Lucro líquido somou R$ 340,8 milhões no trimestre, alta de 11,88% em um ano. Este resultado exclui eventos extraordinários do trimestre. A companhia atribuiu o avanço às receitas de mídia e desenvolvimento imobiliário e aos ganhos de eficiência nas despesas.
Receita líquida alcançou R$ 732,3 milhões, crescimento de 11,57% em relação ao segundo trimestre de 2025. Segundo a companhia, as verticais de desenvolvimento imobiliário e mídia impulsionaram o resultado.
Despesas gerais e administrativas caíram 5,61%, para R$ 105,8 milhões. A companhia atribuiu a redução ao programa de eficiência organizacional implementado desde o terceiro trimestre de 2025, apesar do reajuste salarial aplicado em maio.
Ebitda ajustado chegou a R$ 525,4 milhões, alta de 10,44% em um ano. O crescimento da receita líquida e os ganhos de eficiência nas despesas contribuíram para o resultado, segundo a companhia.

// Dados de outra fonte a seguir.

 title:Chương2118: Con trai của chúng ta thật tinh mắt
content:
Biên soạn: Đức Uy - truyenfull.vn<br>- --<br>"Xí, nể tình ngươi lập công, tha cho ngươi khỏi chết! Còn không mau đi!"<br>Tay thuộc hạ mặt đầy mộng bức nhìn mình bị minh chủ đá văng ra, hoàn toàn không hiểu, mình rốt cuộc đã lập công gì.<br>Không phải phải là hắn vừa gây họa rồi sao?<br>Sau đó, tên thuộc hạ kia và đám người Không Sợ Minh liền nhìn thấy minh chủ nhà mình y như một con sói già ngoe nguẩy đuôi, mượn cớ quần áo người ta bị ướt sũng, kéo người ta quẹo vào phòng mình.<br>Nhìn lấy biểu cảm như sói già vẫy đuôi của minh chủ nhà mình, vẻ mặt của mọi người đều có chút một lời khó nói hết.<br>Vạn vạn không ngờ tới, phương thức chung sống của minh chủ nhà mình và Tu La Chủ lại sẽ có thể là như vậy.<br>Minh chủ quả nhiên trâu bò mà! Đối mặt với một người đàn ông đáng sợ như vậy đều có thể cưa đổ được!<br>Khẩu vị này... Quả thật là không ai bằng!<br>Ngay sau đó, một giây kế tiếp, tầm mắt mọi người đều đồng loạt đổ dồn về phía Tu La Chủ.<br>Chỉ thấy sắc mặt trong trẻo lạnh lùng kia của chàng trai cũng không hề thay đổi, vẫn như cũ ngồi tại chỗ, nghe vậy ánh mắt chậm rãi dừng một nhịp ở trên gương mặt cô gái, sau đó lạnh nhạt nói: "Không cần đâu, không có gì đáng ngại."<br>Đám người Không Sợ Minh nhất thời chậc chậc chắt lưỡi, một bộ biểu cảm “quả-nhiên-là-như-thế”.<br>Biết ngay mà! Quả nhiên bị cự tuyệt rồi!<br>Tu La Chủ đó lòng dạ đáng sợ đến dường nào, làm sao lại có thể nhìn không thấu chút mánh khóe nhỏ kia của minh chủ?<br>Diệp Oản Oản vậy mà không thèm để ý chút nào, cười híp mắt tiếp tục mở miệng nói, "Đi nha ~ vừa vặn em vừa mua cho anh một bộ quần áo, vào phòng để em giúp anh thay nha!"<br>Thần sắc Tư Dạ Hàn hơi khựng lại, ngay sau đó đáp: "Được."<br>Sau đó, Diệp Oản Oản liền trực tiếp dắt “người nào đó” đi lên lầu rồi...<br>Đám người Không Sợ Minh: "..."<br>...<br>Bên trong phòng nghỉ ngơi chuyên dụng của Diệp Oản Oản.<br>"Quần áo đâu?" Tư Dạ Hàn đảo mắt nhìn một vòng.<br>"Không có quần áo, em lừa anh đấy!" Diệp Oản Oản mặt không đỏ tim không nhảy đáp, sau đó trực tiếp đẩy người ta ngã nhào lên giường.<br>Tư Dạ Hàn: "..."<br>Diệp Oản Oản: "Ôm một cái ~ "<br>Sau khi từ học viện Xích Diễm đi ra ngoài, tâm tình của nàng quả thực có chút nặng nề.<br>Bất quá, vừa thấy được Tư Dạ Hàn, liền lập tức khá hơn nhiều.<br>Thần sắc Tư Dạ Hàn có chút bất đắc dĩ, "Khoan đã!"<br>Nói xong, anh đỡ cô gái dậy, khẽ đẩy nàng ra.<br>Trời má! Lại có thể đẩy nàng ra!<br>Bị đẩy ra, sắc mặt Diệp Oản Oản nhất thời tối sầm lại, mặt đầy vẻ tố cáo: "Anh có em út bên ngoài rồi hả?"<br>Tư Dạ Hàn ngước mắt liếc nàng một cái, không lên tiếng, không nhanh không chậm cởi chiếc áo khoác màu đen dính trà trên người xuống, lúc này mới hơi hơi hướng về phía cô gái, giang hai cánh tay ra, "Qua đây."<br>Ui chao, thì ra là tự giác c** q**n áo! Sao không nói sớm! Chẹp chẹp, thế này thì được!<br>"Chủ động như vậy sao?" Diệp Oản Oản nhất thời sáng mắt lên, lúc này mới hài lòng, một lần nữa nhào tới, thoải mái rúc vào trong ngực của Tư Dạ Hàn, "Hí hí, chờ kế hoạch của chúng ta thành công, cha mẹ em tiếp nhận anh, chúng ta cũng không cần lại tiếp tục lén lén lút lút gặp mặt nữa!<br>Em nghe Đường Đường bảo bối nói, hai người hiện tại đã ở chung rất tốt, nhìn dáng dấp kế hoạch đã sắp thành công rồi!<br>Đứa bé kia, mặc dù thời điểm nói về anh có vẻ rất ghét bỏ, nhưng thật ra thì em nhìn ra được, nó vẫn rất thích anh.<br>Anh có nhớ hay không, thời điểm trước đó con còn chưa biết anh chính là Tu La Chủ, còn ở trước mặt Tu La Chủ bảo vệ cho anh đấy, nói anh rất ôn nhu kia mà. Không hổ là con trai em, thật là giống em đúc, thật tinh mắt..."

Margem Ebitda ficou em 71,7%, queda de 0,73 ponto percentual em um ano. A companhia informou que o avanço da mídia afetou a margem, pois essa vertical tem rentabilidade menor que a operação de aluguel.
Vendas totais dos lojistas somaram R$ 10,47 bilhões, alta de 3,39%. Segundo a companhia, o resultado foi impactado pelo descasamento da Páscoa entre 2026 e 2025 e pelos jogos da Copa do Mundo Fifa.